● **WORK TASK**:
Locate the line bearing "直接覆盖所有指标 | 完全丢失交易行为信息，无法复现问题 |" in the material below, then reproduce it and each following line up to and including the line bearing "2. 在 DataQualityValidator".
##########
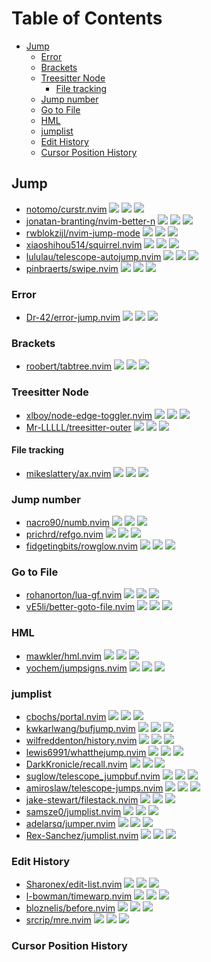 # Table of Contents

<!-- toc -->

- [Jump](#jump)
  * [Error](#error)
  * [Brackets](#brackets)
  * [Treesitter Node](#treesitter-node)
    + [File tracking](#file-tracking)
  * [Jump number](#jump-number)
  * [Go to File](#go-to-file)
  * [HML](#hml)
  * [jumplist](#jumplist)
  * [Edit History](#edit-history)
  * [Cursor Position History](#cursor-position-history)

<!-- tocstop -->

## Jump

- [notomo/curstr.nvim](https://github.com/notomo/curstr.nvim) ![](https://img.shields.io/github/stars/notomo/curstr.nvim) ![](https://img.shields.io/github/last-commit/notomo/curstr.nvim) ![](https://img.shields.io/github/commit-activity/y/notomo/curstr.nvim)
- [jonatan-branting/nvim-better-n](https://github.com/jonatan-branting/nvim-better-n) ![](https://img.shields.io/github/stars/jonatan-branting/nvim-better-n) ![](https://img.shields.io/github/last-commit/jonatan-branting/nvim-better-n) ![](https://img.shields.io/github/commit-activity/y/jonatan-branting/nvim-better-n)
- [rwblokzijl/nvim-jump-mode](https://github.com/rwblokzijl/nvim-jump-mode) ![](https://img.shields.io/github/stars/rwblokzijl/nvim-jump-mode) ![](https://img.shields.io/github/last-commit/rwblokzijl/nvim-jump-mode) ![](https://img.shields.io/github/commit-activity/y/rwblokzijl/nvim-jump-mode)
- [xiaoshihou514/squirrel.nvim](https://github.com/xiaoshihou514/squirrel.nvim) ![](https://img.shields.io/github/stars/xiaoshihou514/squirrel.nvim) ![](https://img.shields.io/github/last-commit/xiaoshihou514/squirrel.nvim) ![](https://img.shields.io/github/commit-activity/y/xiaoshihou514/squirrel.nvim)
- [lululau/telescope-autojump.nvim](https://github.com/lululau/telescope-autojump.nvim) ![](https://img.shields.io/github/stars/lululau/telescope-autojump.nvim) ![](https://img.shields.io/github/last-commit/lululau/telescope-autojump.nvim) ![](https://img.shields.io/github/commit-activity/y/lululau/telescope-autojump.nvim)
- [pinbraerts/swipe.nvim](https://github.com/pinbraerts/swipe.nvim) ![](https://img.shields.io/github/stars/pinbraerts/swipe.nvim) ![](https://img.shields.io/github/last-commit/pinbraerts/swipe.nvim) ![](https://img.shields.io/github/commit-activity/y/pinbraerts/swipe.nvim)

### Error

- [Dr-42/error-jump.nvim](https://github.com/Dr-42/error-jump.nvim) ![](https://img.shields.io/github/stars/Dr-42/error-jump.nvim) ![](https://img.shields.io/github/last-commit/Dr-42/error-jump.nvim) ![](https://img.shields.io/github/commit-activity/y/Dr-42/error-jump.nvim)

### Brackets

- [roobert/tabtree.nvim](https://github.com/roobert/tabtree.nvim) ![](https://img.shields.io/github/stars/roobert/tabtree.nvim) ![](https://img.shields.io/github/last-commit/roobert/tabtree.nvim) ![](https://img.shields.io/github/commit-activity/y/roobert/tabtree.nvim)

### Treesitter Node

- [xlboy/node-edge-toggler.nvim](https://github.com/xlboy/node-edge-toggler.nvim) ![](https://img.shields.io/github/stars/xlboy/node-edge-toggler.nvim) ![](https://img.shields.io/github/last-commit/xlboy/node-edge-toggler.nvim) ![](https://img.shields.io/github/commit-activity/y/xlboy/node-edge-toggler.nvim)
- [Mr-LLLLL/treesitter-outer](https://github.com/Mr-LLLLL/treesitter-outer) ![](https://img.shields.io/github/stars/Mr-LLLLL/treesitter-outer) ![](https://img.shields.io/github/last-commit/Mr-LLLLL/treesitter-outer) ![](https://img.shields.io/github/commit-activity/y/Mr-LLLLL/treesitter-outer)

#### File tracking

- [mikeslattery/ax.nvim](https://github.com/mikeslattery/ax.nvim) ![](https://img.shields.io/github/stars/mikeslattery/ax.nvim) ![](https://img.shields.io/github/last-commit/mikeslattery/ax.nvim) ![](https://img.shields.io/github/commit-activity/y/mikeslattery/ax.nvim)

### Jump number

- [nacro90/numb.nvim](https://github.com/nacro90/numb.nvim) ![](https://img.shields.io/github/stars/nacro90/numb.nvim) ![](https://img.shields.io/github/last-commit/nacro90/numb.nvim) ![](https://img.shields.io/github/commit-activity/y/nacro90/numb.nvim)
- [prichrd/refgo.nvim](https://github.com/prichrd/refgo.nvim) ![](https://img.shields.io/github/stars/prichrd/refgo.nvim) ![](https://img.shields.io/github/last-commit/prichrd/refgo.nvim) ![](https://img.shields.io/github/commit-activity/y/prichrd/refgo.nvim)
- [fidgetingbits/rowglow.nvim](https://github.com/fidgetingbits/rowglow.nvim) ![](https://img.shields.io/github/stars/fidgetingbits/rowglow.nvim) ![](https://img.shields.io/github/last-commit/fidgetingbits/rowglow.nvim) ![](https://img.shields.io/github/commit-activity/y/fidgetingbits/rowglow.nvim)

### Go to File

- [rohanorton/lua-gf.nvim](https://github.com/rohanorton/lua-gf.nvim) ![](https://img.shields.io/github/stars/rohanorton/lua-gf.nvim) ![](https://img.shields.io/github/last-commit/rohanorton/lua-gf.nvim) ![](https://img.shields.io/github/commit-activity/y/rohanorton/lua-gf.nvim)
- [vE5li/better-goto-file.nvim](https://github.com/vE5li/better-goto-file.nvim) ![](https://img.shields.io/github/stars/vE5li/better-goto-file.nvim) ![](https://img.shields.io/github/last-commit/vE5li/better-goto-file.nvim) ![](https://img.shields.io/github/commit-activity/y/vE5li/better-goto-file.nvim)

### HML

- [mawkler/hml.nvim](https://github.com/mawkler/hml.nvim) ![](https://img.shields.io/github/stars/mawkler/hml.nvim) ![](https://img.shields.io/github/last-commit/mawkler/hml.nvim) ![](https://img.shields.io/github/commit-activity/y/mawkler/hml.nvim)
- [yochem/jumpsigns.nvim](https://github.com/yochem/jumpsigns.nvim) ![](https://img.shields.io/github/stars/yochem/jumpsigns.nvim) ![](https://img.shields.io/github/last-commit/yochem/jumpsigns.nvim) ![](https://img.shields.io/github/commit-activity/y/yochem/jumpsigns.nvim)

### jumplist

- [cbochs/portal.nvim](https://github.com/cbochs/portal.nvim) ![](https://img.shields.io/github/stars/cbochs/portal.nvim) ![](https://img.shields.io/github/last-commit/cbochs/portal.nvim) ![](https://img.shields.io/github/commit-activity/y/cbochs/portal.nvim)
- [kwkarlwang/bufjump.nvim](https://github.com/kwkarlwang/bufjump.nvim) ![](https://img.shields.io/github/stars/kwkarlwang/bufjump.nvim) ![](https://img.shields.io/github/last-commit/kwkarlwang/bufjump.nvim) ![](https://img.shields.io/github/commit-activity/y/kwkarlwang/bufjump.nvim)
- [wilfreddenton/history.nvim](https://github.com/wilfreddenton/history.nvim) ![](https://img.shields.io/github/stars/wilfreddenton/history.nvim) ![](https://img.shields.io/github/last-commit/wilfreddenton/history.nvim) ![](https://img.shields.io/github/commit-activity/y/wilfreddenton/history.nvim)
- [lewis6991/whatthejump.nvim](https://github.com/lewis6991/whatthejump.nvim) ![](https://img.shields.io/github/stars/lewis6991/whatthejump.nvim) ![](https://img.shields.io/github/last-commit/lewis6991/whatthejump.nvim) ![](https://img.shields.io/github/commit-activity/y/lewis6991/whatthejump.nvim)
- [DarkKronicle/recall.nvim](https://github.com/DarkKronicle/recall.nvim) ![](https://img.shields.io/github/stars/DarkKronicle/recall.nvim) ![](https://img.shields.io/github/last-commit/DarkKronicle/recall.nvim) ![](https://img.shields.io/github/commit-activity/y/DarkKronicle/recall.nvim)
- [suglow/telescope_jumpbuf.nvim](https://github.com/suglow/telescope_jumpbuf.nvim) ![](https://img.shields.io/github/stars/suglow/telescope_jumpbuf.nvim) ![](https://img.shields.io/github/last-commit/suglow/telescope_jumpbuf.nvim) ![](https://img.shields.io/github/commit-activity/y/suglow/telescope_jumpbuf.nvim)
- [amiroslaw/telescope-jumps.nvim](https://github.com/amiroslaw/telescope-jumps.nvim) ![](https://img.shields.io/github/stars/amiroslaw/telescope-jumps.nvim) ![](https://img.shields.io/github/last-commit/amiroslaw/telescope-jumps.nvim) ![](https://img.shields.io/github/commit-activity/y/amiroslaw/telescope-jumps.nvim)
- [jake-stewart/filestack.nvim](https://github.com/jake-stewart/filestack.nvim) ![](https://img.shields.io/github/stars/jake-stewart/filestack.nvim) ![](https://img.shields.io/github/last-commit/jake-stewart/filestack.nvim) ![](https://img.shields.io/github/commit-activity/y/jake-stewart/filestack.nvim)
- [samsze0/jumplist.nvim](https://github.com/samsze0/jumplist.nvim) ![](https://img.shields.io/github/stars/samsze0/jumplist.nvim) ![](https://img.shields.io/github/last-commit/samsze0/jumplist.nvim) ![](https://img.shields.io/github/commit-activity/y/samsze0/jumplist.nvim)
- [adelarsq/jumper.nvim](https://github.com/adelarsq/jumper.nvim) ![](https://img.shields.io/github/stars/adelarsq/jumper.nvim) ![](https://img.shields.io/github/last-commit/adelarsq/jumper.nvim) ![](https://img.shields.io/github/commit-activity/y/adelarsq/jumper.nvim)
- [Rex-Sanchez/jumplist.nvim](https://github.com/Rex-Sanchez/jumplist.nvim) ![](https://img.shields.io/github/stars/Rex-Sanchez/jumplist.nvim) ![](https://img.shields.io/github/last-commit/Rex-Sanchez/jumplist.nvim) ![](https://img.shields.io/github/commit-activity/y/Rex-Sanchez/jumplist.nvim)

### Edit History

- [Sharonex/edit-list.nvim](https://github.com/Sharonex/edit-list.nvim) ![](https://img.shields.io/github/stars/Sharonex/edit-list.nvim) ![](https://img.shields.io/github/last-commit/Sharonex/edit-list.nvim) ![](https://img.shields.io/github/commit-activity/y/Sharonex/edit-list.nvim)
- [l-bowman/timewarp.nvim](https://github.com/l-bowman/timewarp.nvim) ![](https://img.shields.io/github/stars/l-bowman/timewarp.nvim) ![](https://img.shields.io/github/last-commit/l-bowman/timewarp.nvim) ![](https://img.shields.io/github/commit-activity/y/l-bowman/timewarp.nvim)
- [bloznelis/before.nvim](https://github.com/bloznelis/before.nvim) ![](https://img.shields.io/github/stars/bloznelis/before.nvim) ![](https://img.shields.io/github/last-commit/bloznelis/before.nvim) ![](https://img.shields.io/github/commit-activity/y/bloznelis/before.nvim)
- [srcrip/mre.nvim](https://github.com/srcrip/mre.nvim) ![](https://img.shields.io/github/stars/srcrip/mre.nvim) ![](https://img.shields.io/github/last-commit/srcrip/mre.nvim) ![](https://img.shields.io/github/commit-activity/y/srcrip/mre.nvim)

### Cursor Position History
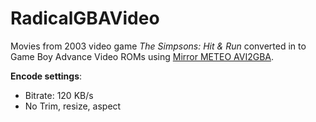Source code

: # RadicalGBAVideo
Movies from 2003 video game *The Simpsons: Hit & Run* converted in to Game Boy Advance Video ROMs using [Mirror METEO AVI2GBA](https://github.com/Sterophonick/mirror-meteo-avi2gba).

**Encode settings**:
* Bitrate: 120 KB/s
* No Trim, resize, aspect
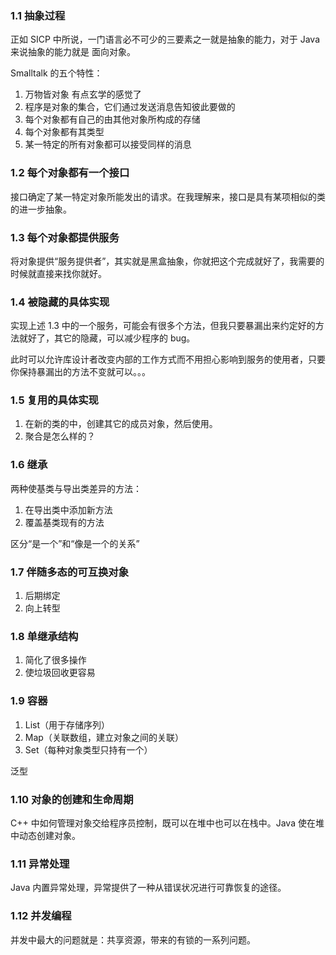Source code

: ### 1.1 抽象过程

正如 SICP 中所说，一门语言必不可少的三要素之一就是抽象的能力，对于 Java 来说抽象的能力就是 面向对象。

Smalltalk 的五个特性：

1. 万物皆对象 有点玄学的感觉了
2. 程序是对象的集合，它们通过发送消息告知彼此要做的 
3. 每个对象都有自己的由其他对象所构成的存储
4. 每个对象都有其类型
5. 某一特定的所有对象都可以接受同样的消息   

### 1.2 每个对象都有一个接口

接口确定了某一特定对象所能发出的请求。在我理解来，接口是具有某项相似的类的进一步抽象。

### 1.3 每个对象都提供服务

将对象提供“服务提供者”，其实就是黑盒抽象，你就把这个完成就好了，我需要的时候就直接来找你就好。

### 1.4 被隐藏的具体实现

实现上述 1.3 中的一个服务，可能会有很多个方法，但我只要暴漏出来约定好的方法就好了，其它的隐藏，可以减少程序的 bug。

此时可以允许库设计者改变内部的工作方式而不用担心影响到服务的使用者，只要你保持暴漏出的方法不变就可以。。。

### 1.5 复用的具体实现

1. 在新的类的中，创建其它的成员对象，然后使用。  
2. 聚合是怎么样的？

### 1.6 继承

两种使基类与导出类差异的方法：

1. 在导出类中添加新方法
2. 覆盖基类现有的方法

区分“是一个”和“像是一个的关系”

### 1.7 伴随多态的可互换对象

1. 后期绑定
2. 向上转型

### 1.8 单继承结构

1. 简化了很多操作
2. 使垃圾回收更容易

### 1.9 容器

1. List（用于存储序列）
2. Map（关联数组，建立对象之间的关联）
3. Set（每种对象类型只持有一个）

泛型

### 1.10 对象的创建和生命周期

C++ 中如何管理对象交给程序员控制，既可以在堆中也可以在栈中。Java 使在堆中动态创建对象。

### 1.11 异常处理

Java 内置异常处理，异常提供了一种从错误状况进行可靠恢复的途径。

### 1.12 并发编程

并发中最大的问题就是：共享资源，带来的有锁的一系列问题。






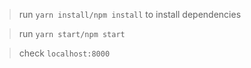 
> run `yarn install/npm install` to install dependencies

>run `yarn start/npm start`

> check `localhost:8000`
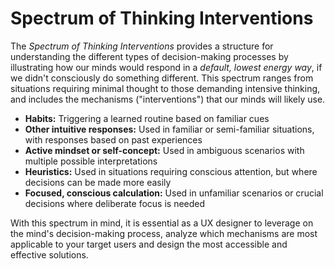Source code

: # Spectrum of Thinking Interventions

The _Spectrum of Thinking Interventions_ provides a structure for understanding the different types of decision-making processes by illustrating how our minds would respond in a _default, lowest energy way_, if we didn't consciously do something different. This spectrum ranges from situations requiring minimal thought to those demanding intensive thinking, and includes  the mechanisms ("interventions") that our minds will likely use.

- **Habits:** Triggering a learned routine based on familiar cues
- **Other intuitive responses:** Used in familiar or semi-familiar situations, with responses based on past experiences
- **Active mindset or self-concept:** Used in ambiguous scenarios with multiple possible interpretations
- **Heuristics:** Used in situations requiring conscious attention, but where decisions can be made more easily
- **Focused, conscious calculation:** Used in unfamiliar scenarios or crucial decisions where deliberate focus is needed

With this spectrum in mind, it is essential as a UX designer to leverage on the mind's decision-making process, analyze which mechanisms are most applicable to your target users and design the most accessible and effective solutions.

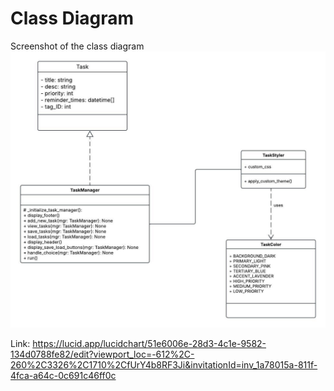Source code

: # Class Diagram 

Screenshot of the class diagram 
![alt text](screenshots/class_diagram_M3.jpeg)

Link: https://lucid.app/lucidchart/51e6006e-28d3-4c1e-9582-134d0788fe82/edit?viewport_loc=-612%2C-260%2C3326%2C1710%2CfUrY4b8RF3Ji&invitationId=inv_1a78015a-811f-4fca-a64c-0c691c46ff0c

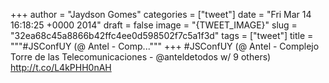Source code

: 
+++
author = "Jaydson Gomes"
categories = ["tweet"]
date = "Fri Mar 14 16:18:25 +0000 2014"
draft = false
image = "{TWEET_IMAGE}"
slug = "32ea68c45a8866b42ffc4ee0d598502f7c5a1f3d"
tags = ["tweet"]
title = """#JSConfUY (@ Antel - Comp..."""
+++
#JSConfUY (@ Antel - Complejo Torre de las Telecomunicaciones - @anteldetodos w/ 9 others) http://t.co/L4kPHH0nAH
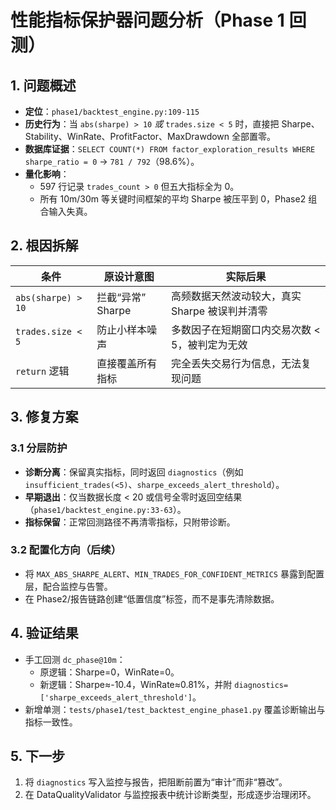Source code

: # 性能指标保护器问题分析（Phase 1 回测）

## 1. 问题概述
- **定位**：`phase1/backtest_engine.py:109-115`
- **历史行为**：当 `abs(sharpe) > 10` *或* `trades.size < 5` 时，直接把 Sharpe、Stability、WinRate、ProfitFactor、MaxDrawdown 全部置零。
- **数据库证据**：`SELECT COUNT(*) FROM factor_exploration_results WHERE sharpe_ratio = 0` → `781 / 792`（98.6%）。
- **量化影响**：
  - 597 行记录 `trades_count > 0` 但五大指标全为 0。
  - 所有 10m/30m 等关键时间框架的平均 Sharpe 被压平到 0，Phase2 组合输入失真。

## 2. 根因拆解
| 条件 | 原设计意图 | 实际后果 |
| --- | --- | --- |
| `abs(sharpe) > 10` | 拦截“异常” Sharpe | 高频数据天然波动较大，真实 Sharpe 被误判并清零 |
| `trades.size < 5` | 防止小样本噪声 | 多数因子在短期窗口内交易次数 < 5，被判定为无效 |
| `return` 逻辑 | 直接覆盖所有指标 | 完全丢失交易行为信息，无法复现问题 |

## 3. 修复方案
### 3.1 分层防护
- **诊断分离**：保留真实指标，同时返回 `diagnostics`（例如 `insufficient_trades(<5)`、`sharpe_exceeds_alert_threshold`）。
- **早期退出**：仅当数据长度 < 20 或信号全零时返回空结果（`phase1/backtest_engine.py:33-63`）。
- **指标保留**：正常回测路径不再清零指标，只附带诊断。

### 3.2 配置化方向（后续）
- 将 `MAX_ABS_SHARPE_ALERT`、`MIN_TRADES_FOR_CONFIDENT_METRICS` 暴露到配置层，配合监控与告警。
- 在 Phase2/报告链路创建“低置信度”标签，而不是事先清除数据。

## 4. 验证结果
- 手工回测 `dc_phase@10m`：
  - 原逻辑：Sharpe=0，WinRate=0。
  - 新逻辑：Sharpe≈-10.4，WinRate≈0.81%，并附 `diagnostics=['sharpe_exceeds_alert_threshold']`。
- 新增单测：`tests/phase1/test_backtest_engine_phase1.py` 覆盖诊断输出与指标一致性。

## 5. 下一步
1. 将 `diagnostics` 写入监控与报告，把阻断前置为“审计”而非“篡改”。
2. 在 DataQualityValidator 与监控报表中统计诊断类型，形成逐步治理闭环。
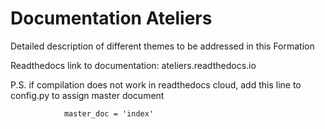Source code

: # Documentation Ateliers

Detailed description of different themes to be addressed in this Formation

Readthedocs link to documentation: ateliers.readthedocs.io


P.S. if compilation does not work in readthedocs cloud, add this line to config.py to assign master document

     		    master_doc = 'index'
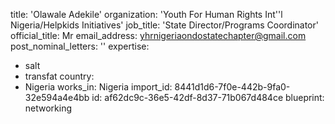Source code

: title: 'Olawale Adekile'
organization: 'Youth For Human Rights Int''l Nigeria/Helpkids Initiatives'
job_title: 'State Director/Programs Coordinator'
official_title: Mr
email_address: yhrnigeriaondostatechapter@gmail.com
post_nominal_letters: ''
expertise:
  - salt
  - transfat
country:
  - Nigeria
works_in: Nigeria
import_id: 8441d1d6-7f0e-442b-9fa0-32e594a4e4bb
id: af62dc9c-36e5-42df-8d37-71b067d484ce
blueprint: networking

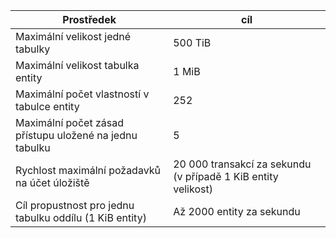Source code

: | Prostředek | cíl |
|----------|---------------|
| Maximální velikost jedné tabulky | 500 TiB |
| Maximální velikost tabulka entity | 1 MiB |
| Maximální počet vlastností v tabulce entity | 252 |
| Maximální počet zásad přístupu uložené na jednu tabulku | 5 |
| Rychlost maximální požadavků na účet úložiště | 20 000 transakcí za sekundu (v případě 1 KiB entity velikost) |
| Cíl propustnost pro jednu tabulku oddílu (1 KiB entity) | Až 2000 entity za sekundu |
##########
● **SOLVED EXERCISE**:
| `return` 逻辑 | 直接覆盖所有指标 | 完全丢失交易行为信息，无法复现问题 |

## 3. 修复方案
### 3.1 分层防护
- **诊断分离**：保留真实指标，同时返回 `diagnostics`（例如 `insufficient_trades(<5)`、`sharpe_exceeds_alert_threshold`）。
- **早期退出**：仅当数据长度 < 20 或信号全零时返回空结果（`phase1/backtest_engine.py:33-63`）。
- **指标保留**：正常回测路径不再清零指标，只附带诊断。

### 3.2 配置化方向（后续）
- 将 `MAX_ABS_SHARPE_ALERT`、`MIN_TRADES_FOR_CONFIDENT_METRICS` 暴露到配置层，配合监控与告警。
- 在 Phase2/报告链路创建“低置信度”标签，而不是事先清除数据。

## 4. 验证结果
- 手工回测 `dc_phase@10m`：
  - 原逻辑：Sharpe=0，WinRate=0。
  - 新逻辑：Sharpe≈-10.4，WinRate≈0.81%，并附 `diagnostics=['sharpe_exceeds_alert_threshold']`。
- 新增单测：`tests/phase1/test_backtest_engine_phase1.py` 覆盖诊断输出与指标一致性。

## 5. 下一步
1. 将 `diagnostics` 写入监控与报告，把阻断前置为“审计”而非“篡改”。
2. 在 DataQualityValidator 与监控报表中统计诊断类型，形成逐步治理闭环。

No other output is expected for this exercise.